The Myth of the Holy Cow
- Author: D. N. Jha
- Language: English
- Subject: Hinduism, History
- Published: 2001
- Publisher: Matrix Books, republished by Verso in 2002
- Publication place: India
- Pages: 183
- ISBN: 978-1-8598-4676-6

= The Myth of the Holy Cow =

2001 book by D. N. Jha

The Myth of the Holy Cow is a 2001 book by historian D. N. Jha published by Matrix Books. The book was republished by Verso in 2002. The book aims to dispel the myth of the holiness of cows in ancient India. The author received death threats by Hindu nationalists over it and the book was later banned by Hyderabad civil court.

== Overview ==
The book stated that cows were eaten in ancient India. Cattle, including cows, were neither inviolable nor as revered in ancient times as they were later.

== Reception ==
The book was reviewed by historian of religions, David M. Knipe of the University of Wisconsin, Madison and by Matthew Sayers of University of Texas, who noted it to be a "well-organized, well-focused, and concerted effort to demonstrate that the modern understanding that the cow has been sacred since Vedic times is a mistake."

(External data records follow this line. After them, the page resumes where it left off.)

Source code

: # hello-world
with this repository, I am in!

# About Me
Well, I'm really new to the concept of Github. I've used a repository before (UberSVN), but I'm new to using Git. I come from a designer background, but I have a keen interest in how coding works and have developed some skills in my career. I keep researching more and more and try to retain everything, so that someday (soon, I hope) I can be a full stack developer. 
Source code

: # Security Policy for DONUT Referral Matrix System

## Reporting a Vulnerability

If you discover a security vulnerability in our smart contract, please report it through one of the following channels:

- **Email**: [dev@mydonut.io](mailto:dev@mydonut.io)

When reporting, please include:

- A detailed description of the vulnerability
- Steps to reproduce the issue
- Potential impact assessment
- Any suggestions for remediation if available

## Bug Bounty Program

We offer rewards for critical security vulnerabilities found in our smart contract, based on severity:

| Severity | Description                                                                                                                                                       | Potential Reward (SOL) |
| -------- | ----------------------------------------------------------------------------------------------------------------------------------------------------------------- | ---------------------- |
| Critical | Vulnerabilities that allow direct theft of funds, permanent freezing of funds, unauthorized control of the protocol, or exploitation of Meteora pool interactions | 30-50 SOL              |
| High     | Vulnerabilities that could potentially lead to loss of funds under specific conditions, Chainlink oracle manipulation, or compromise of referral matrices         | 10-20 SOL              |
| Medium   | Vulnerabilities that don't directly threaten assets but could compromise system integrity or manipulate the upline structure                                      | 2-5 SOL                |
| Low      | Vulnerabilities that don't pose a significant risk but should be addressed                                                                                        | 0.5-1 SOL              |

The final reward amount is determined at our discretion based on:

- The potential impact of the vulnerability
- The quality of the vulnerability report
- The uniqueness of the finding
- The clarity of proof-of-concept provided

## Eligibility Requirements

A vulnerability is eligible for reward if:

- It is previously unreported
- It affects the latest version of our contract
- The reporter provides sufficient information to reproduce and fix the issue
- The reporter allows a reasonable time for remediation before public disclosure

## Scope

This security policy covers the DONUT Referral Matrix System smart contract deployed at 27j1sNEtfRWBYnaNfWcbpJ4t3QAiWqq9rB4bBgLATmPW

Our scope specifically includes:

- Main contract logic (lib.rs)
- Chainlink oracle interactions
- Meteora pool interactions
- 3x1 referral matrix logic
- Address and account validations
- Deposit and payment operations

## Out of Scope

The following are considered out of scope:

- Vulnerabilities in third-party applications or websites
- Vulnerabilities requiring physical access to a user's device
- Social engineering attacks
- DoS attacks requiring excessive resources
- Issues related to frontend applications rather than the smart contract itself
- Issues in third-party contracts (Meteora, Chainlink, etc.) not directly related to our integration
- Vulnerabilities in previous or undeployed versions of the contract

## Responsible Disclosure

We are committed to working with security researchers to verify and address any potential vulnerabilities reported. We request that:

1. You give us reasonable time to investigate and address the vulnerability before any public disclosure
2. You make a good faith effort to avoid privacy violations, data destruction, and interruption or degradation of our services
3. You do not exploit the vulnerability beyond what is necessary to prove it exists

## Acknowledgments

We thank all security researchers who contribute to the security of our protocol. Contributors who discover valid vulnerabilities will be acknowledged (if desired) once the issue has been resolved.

== Attacks from Hindu nationalists ==
Since 2001, Jha has received death threats over his book The Myth of the Holy Cow in which he outlined the practice of eating beef in ancient India as documented in Vedic and Post-Vedic texts. Since Hindus consider the cow holy and deny the claims of beef consumption during Vedic period, the Hindu activist groups created controversy over his book. The book was banned by Hyderabad civil court.